Friday 25 May 2018

A Grey Heron perched in a tree directly in front of the upper nest on the island , which is more or less invisible from the ground. But you can hear the clattering call of a chick in the nest demanding to be fed.

Here is a distant view of the nest from the side. You can only see anything at all when one of the birds stands up, and so far I've only seen fleeting glimpses of adults.

It was a very quiet day in the park, and there wasn't anything new to see. The Great Crested Grebes at the island have abandoned their attempt to rebuild their nest on the basket, and were relaxing with the two chicks.

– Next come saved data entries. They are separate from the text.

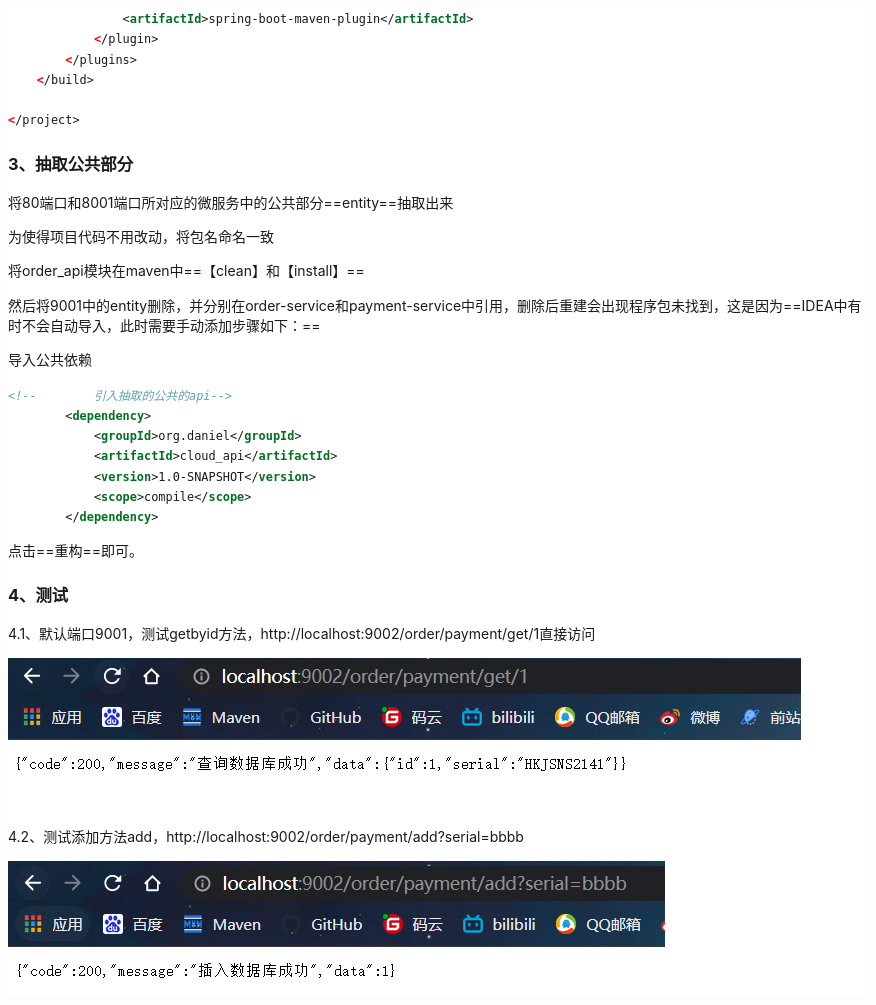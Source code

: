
 ```xml
                <artifactId>spring-boot-maven-plugin</artifactId>
            </plugin>
        </plugins>
    </build>

</project>

```



### 3、抽取公共部分

将80端口和8001端口所对应的微服务中的公共部分==entity==抽取出来

为使得项目代码不用改动，将包名命名一致

将order_api模块在maven中==【clean】和【install】==

然后将9001中的entity删除，并分别在order-service和payment-service中引用，删除后重建会出现程序包未找到，这是因为==IDEA中有时不会自动导入，此时需要手动添加步骤如下：==

导入公共依赖

```xml
<!--        引入抽取的公共的api-->
        <dependency>
            <groupId>org.daniel</groupId>
            <artifactId>cloud_api</artifactId>
            <version>1.0-SNAPSHOT</version>
            <scope>compile</scope>
        </dependency>
```

点击==重构==即可。



### 4、测试

4.1、默认端口9001，测试getbyid方法，http://localhost:9002/order/payment/get/1直接访问

![image-20220224164818918](image/image-20220224164818918.png)

4.2、测试添加方法add，http://localhost:9002/order/payment/add?serial=bbbb

![image-20220224164907544](image/image-20220224164907544.png)
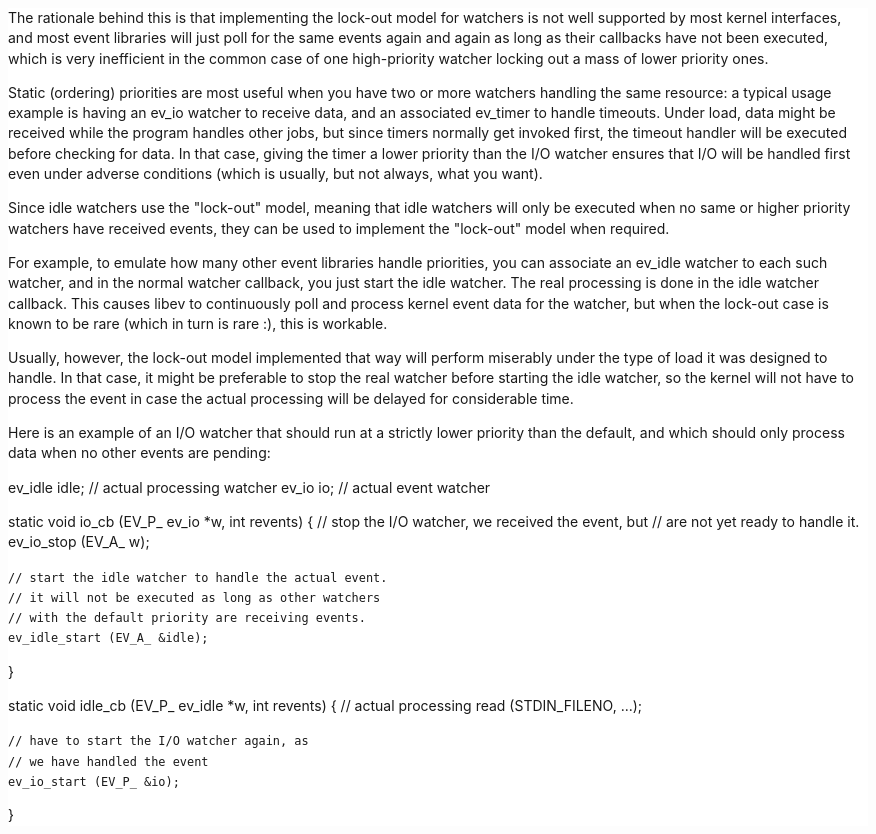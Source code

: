 The rationale behind this is that implementing the lock-out model for watchers is not well supported by most kernel interfaces, and most event libraries will just poll for the same events again and again as long as their callbacks have not been executed, which is very inefficient in the common case of one high-priority watcher locking out a mass of lower priority ones.

Static (ordering) priorities are most useful when you have two or more watchers handling the same resource: a typical usage example is having an ev_io watcher to receive data, and an associated ev_timer to handle timeouts. Under load, data might be received while the program handles other jobs, but since timers normally get invoked first, the timeout handler will be executed before checking for data. In that case, giving the timer a lower priority than the I/O watcher ensures that I/O will be handled first even under adverse conditions (which is usually, but not always, what you want).

Since idle watchers use the "lock-out" model, meaning that idle watchers will only be executed when no same or higher priority watchers have received events, they can be used to implement the "lock-out" model when required.

For example, to emulate how many other event libraries handle priorities, you can associate an ev_idle watcher to each such watcher, and in the normal watcher callback, you just start the idle watcher. The real processing is done in the idle watcher callback. This causes libev to continuously poll and process kernel event data for the watcher, but when the lock-out case is known to be rare (which in turn is rare :), this is workable.

Usually, however, the lock-out model implemented that way will perform miserably under the type of load it was designed to handle. In that case, it might be preferable to stop the real watcher before starting the idle watcher, so the kernel will not have to process the event in case the actual processing will be delayed for considerable time.

Here is an example of an I/O watcher that should run at a strictly lower priority than the default, and which should only process data when no other events are pending:

  ev_idle idle; // actual processing watcher
  ev_io io;    // actual event watcher

  static void
  io_cb (EV_P_ ev_io *w, int revents)
  {
    // stop the I/O watcher, we received the event, but
    // are not yet ready to handle it.
    ev_io_stop (EV_A_ w);

    // start the idle watcher to handle the actual event.
    // it will not be executed as long as other watchers
    // with the default priority are receiving events.
    ev_idle_start (EV_A_ &idle);
  }

  static void
  idle_cb (EV_P_ ev_idle *w, int revents)
  {
    // actual processing
    read (STDIN_FILENO, ...);

    // have to start the I/O watcher again, as
    // we have handled the event
    ev_io_start (EV_P_ &io);
  }
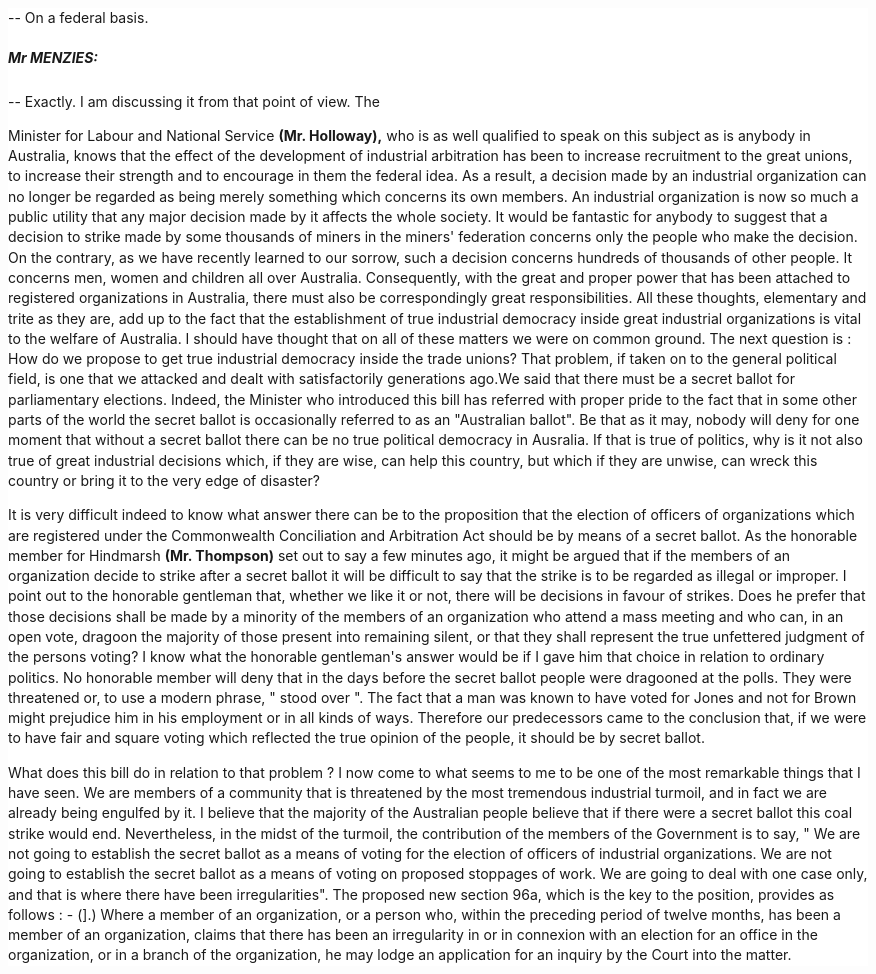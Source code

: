-- On a federal basis. 

##### Mr MENZIES:

-- Exactly. I am discussing it from that point of view. The 

Minister for Labour and National Service  **(Mr. Holloway),**  who is as well qualified to speak on this subject as is anybody in Australia, knows that the effect of the development of industrial arbitration has been to increase recruitment to the great unions, to increase their strength and to encourage in them the federal idea. As a result, a decision made by an industrial organization can no longer be regarded as being merely something which concerns its own members. An industrial organization is now so much a public utility that any major decision made by it affects the whole society. It would be fantastic for anybody to suggest that a decision to strike made by some thousands of miners in the miners' federation concerns only the people who make the decision. On the contrary, as we have recently learned to our sorrow, such a decision concerns hundreds of thousands of other people. It concerns men, women and children all over Australia. Consequently, with the great and proper power that has been attached to registered organizations in Australia, there must also be correspondingly great responsibilities. All these thoughts, elementary and trite as they are, add up to the fact that the establishment of true industrial democracy inside great industrial organizations is vital to the welfare of Australia. I should have thought that on all of these matters we were on common ground. The next question is : How do we propose to get true industrial democracy inside the trade unions? That problem, if taken on to the general political field, is one that we attacked and dealt with satisfactorily generations ago.We said that there must be a secret ballot for parliamentary elections. Indeed, the Minister who introduced this bill has referred with proper pride to the fact that in some other parts of the world the secret ballot is occasionally referred to as an "Australian ballot". Be that as it may, nobody will deny for one moment that without a secret ballot there can be no true political democracy in Ausralia. If that is true of politics, why is it not also true of great industrial decisions which, if they are wise, can help this country, but which if they are unwise, can wreck this country or bring it to the very edge of disaster? 

It is very difficult indeed to know what answer there can be to the proposition that the election of officers of organizations which are registered under the Commonwealth Conciliation and Arbitration Act should be by means of a secret ballot. As the honorable member for Hindmarsh  **(Mr. Thompson)**  set out to say a few minutes ago, it might be argued that if the members of an organization decide to strike after a secret ballot it will be difficult to say that the strike is to be regarded as illegal or improper. I point out to the honorable gentleman that, whether we like it or not, there will be decisions in favour of strikes. Does he prefer that those decisions shall be made by a minority of the members of an organization who attend a mass meeting and who can, in an open vote, dragoon the majority of those present into remaining silent, or that they shall represent the true unfettered judgment of the persons voting? I know what the honorable gentleman's answer would be if I gave him that choice in relation to ordinary politics. No honorable member will deny that in the days before the secret ballot people were dragooned at the polls. They were threatened or, to use a modern phrase, " stood over ". The fact that a man was known to have voted for Jones and not for Brown might prejudice him in his employment or in all kinds of ways. Therefore our predecessors came to the conclusion that, if we were to have fair and square voting which reflected the true opinion of the people, it should be by secret ballot. 

What does this bill do in relation to that problem ? I now come to what seems to me to be one of the most remarkable things that I have seen. We are members of a community that is threatened by the most tremendous industrial turmoil, and in fact we are already being engulfed by it. I believe that the majority of the Australian people believe that if there were a secret ballot this coal strike would end. Nevertheless, in the midst of the turmoil, the contribution of the members of the Government is to say, " We are not going to establish the secret ballot as a means of voting for the election of officers of industrial organizations. We are not going to establish the secret ballot as a means of voting on proposed stoppages of work. We are going to deal with one case only, and that is where there have been irregularities". The proposed new section 96a, which is the key to the position, provides as follows : - (].) Where a member of an organization, or a person who, within the preceding period of twelve months, has been a member of an organization, claims that there has been an irregularity in or in connexion with an election for an office in the organization, or in a branch of the organization, he may lodge an application for an inquiry by the Court into the matter. 
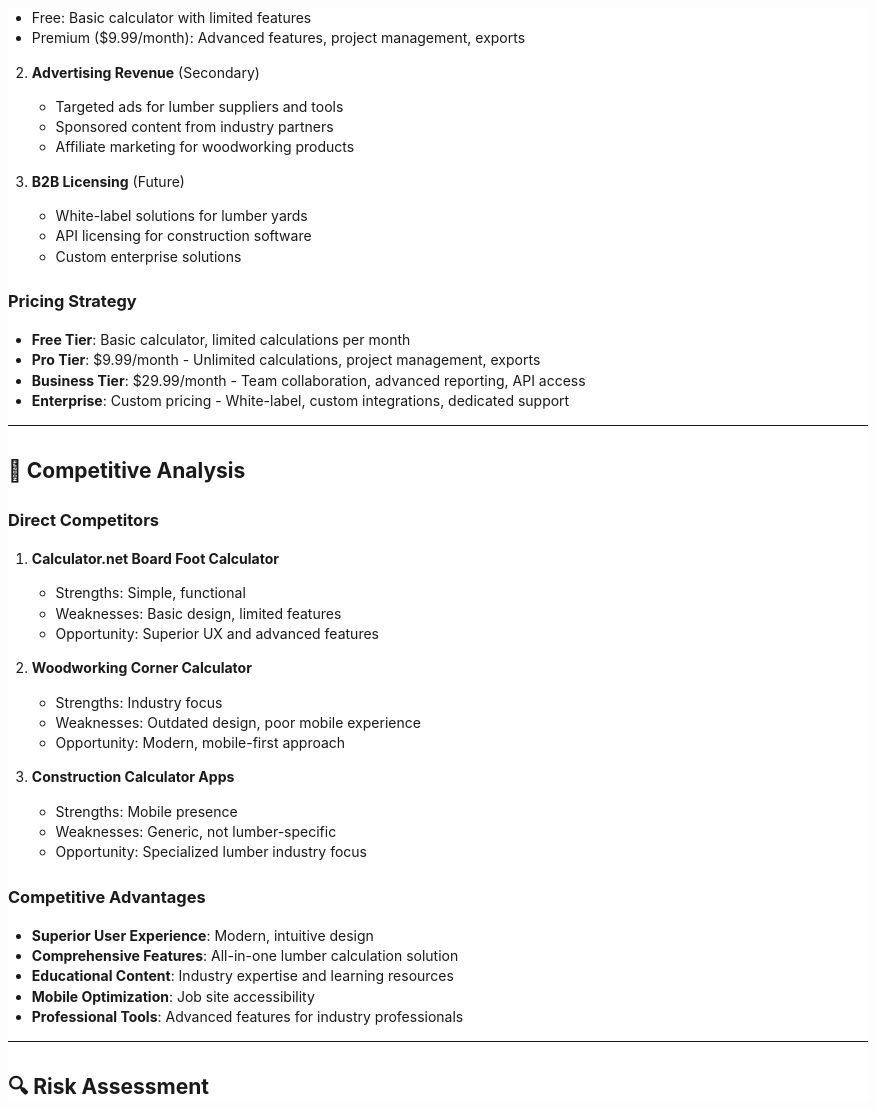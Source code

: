    - Free: Basic calculator with limited features
   - Premium ($9.99/month): Advanced features, project management, exports

2. **Advertising Revenue** (Secondary)

   - Targeted ads for lumber suppliers and tools
   - Sponsored content from industry partners
   - Affiliate marketing for woodworking products

3. **B2B Licensing** (Future)
   - White-label solutions for lumber yards
   - API licensing for construction software
   - Custom enterprise solutions

### Pricing Strategy

- **Free Tier**: Basic calculator, limited calculations per month
- **Pro Tier**: $9.99/month - Unlimited calculations, project management, exports
- **Business Tier**: $29.99/month - Team collaboration, advanced reporting, API access
- **Enterprise**: Custom pricing - White-label, custom integrations, dedicated support

---

## 🎯 Competitive Analysis

### Direct Competitors

1. **Calculator.net Board Foot Calculator**

   - Strengths: Simple, functional
   - Weaknesses: Basic design, limited features
   - Opportunity: Superior UX and advanced features

2. **Woodworking Corner Calculator**

   - Strengths: Industry focus
   - Weaknesses: Outdated design, poor mobile experience
   - Opportunity: Modern, mobile-first approach

3. **Construction Calculator Apps**
   - Strengths: Mobile presence
   - Weaknesses: Generic, not lumber-specific
   - Opportunity: Specialized lumber industry focus

### Competitive Advantages

- **Superior User Experience**: Modern, intuitive design
- **Comprehensive Features**: All-in-one lumber calculation solution
- **Educational Content**: Industry expertise and learning resources
- **Mobile Optimization**: Job site accessibility
- **Professional Tools**: Advanced features for industry professionals

---

## 🔍 Risk Assessment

The Coot nesting under the balcony of the Dell restaurant obstinately stayed sitting down, and only one of the chicks was visible.

Looking from the bridge, you can see that the Coot nest on the netting covering the raft is now quite a large structure.

But it's not well placed, because as soon as the chicks go into the water they won't be able to get up again.

Usually when Coots nest in really idiotic places, such as on the open edge of the lake, they give up quite soon. But this nest on the edge of the Serpentine has been here for more than a week, and is quite large.

The Mute Swan on the Long Water was with her cygnets on the little island where she nested.

The swan mother on the Serpentine wasn't doing anything remarkable, but looked elegant cruising with her cygnets in tow.

One of the pairs of Canada Geese took their goslings to the Lido restuarant to tout for food from the diners.

The three Greylag families were together on the south side of the Serpentine.

Egyptian families can't get close together, because they are territorial and aggressive. There was one on the north side of the Serpentine ...

... one on the south side ...

...  and one by the bridge. This is the family with the blond father, and two of the goslings going to be blond adults if they manage to escape the gulls -- but that's a big if.

The blonde female Mallard was preening. You can see that the secondary feathers of her wings are brown instead of the iridescent blue of normal Mallards.

A Male Pied Wagtail on the Serpentine took time off from hunting insects to indulge in a bit of song.

Just as I arrived  at the Little Owls' tree near the leaf yard, a Magpie forced the male owl off his perch and he flew into the adjacent chestnut tree.

He intended to land on this branch, but a Wood Pigeon was sitting stolidly on it and he had to swerve off at the last moment.